> _Required work_:
Look through the lines below, find those with the word "javac", and copy them.

____ Information given

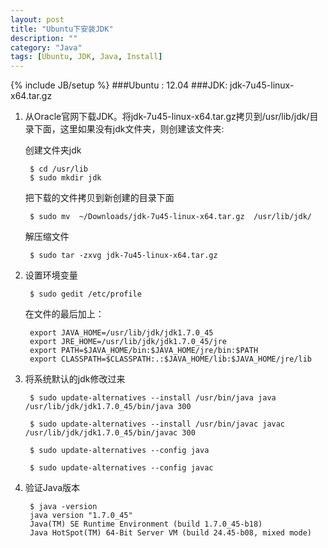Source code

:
 ```yaml
---
layout: post
title: "Ubuntu下安装JDK"
description: ""
category: "Java"
tags: [Ubuntu, JDK, Java, Install]
---
```

{% include JB/setup %}
###Ubuntu : 12.04
###JDK: jdk-7u45-linux-x64.tar.gz

<!-- more -->

1. 从Oracle官网下载JDK。将jdk-7u45-linux-x64.tar.gz拷贝到/usr/lib/jdk/目录下面，这里如果没有jdk文件夹，则创建该文件夹:

   创建文件夹jdk

        $ cd /usr/lib
        $ sudo mkdir jdk

   把下载的文件拷贝到新创建的目录下面

        $ sudo mv  ~/Downloads/jdk-7u45-linux-x64.tar.gz  /usr/lib/jdk/

   解压缩文件

        $ sudo tar -zxvg jdk-7u45-linux-x64.tar.gz

2. 设置环境变量

        $ sudo gedit /etc/profile

   在文件的最后加上：

        export JAVA_HOME=/usr/lib/jdk/jdk1.7.0_45
        export JRE_HOME=/usr/lib/jdk/jdk1.7.0_45/jre
        export PATH=$JAVA_HOME/bin:$JAVA_HOME/jre/bin:$PATH
        export CLASSPATH=$CLASSPATH:.:$JAVA_HOME/lib:$JAVA_HOME/jre/lib

3. 将系统默认的jdk修改过来

        $ sudo update-alternatives --install /usr/bin/java java /usr/lib/jdk/jdk1.7.0_45/bin/java 300

        $ sudo update-alternatives --install /usr/bin/javac javac /usr/lib/jdk/jdk1.7.0_45/bin/javac 300

        $ sudo update-alternatives --config java
    
        $ sudo update-alternatives --config javac

4. 验证Java版本

        $ java -version
        java version "1.7.0_45"
        Java(TM) SE Runtime Environment (build 1.7.0_45-b18)
        Java HotSpot(TM) 64-Bit Server VM (build 24.45-b08, mixed mode)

________

> _Task output_:
        $ sudo update-alternatives --install /usr/bin/javac javac /usr/lib/jdk/jdk1.7.0_45/bin/javac 300
        $ sudo update-alternatives --config javac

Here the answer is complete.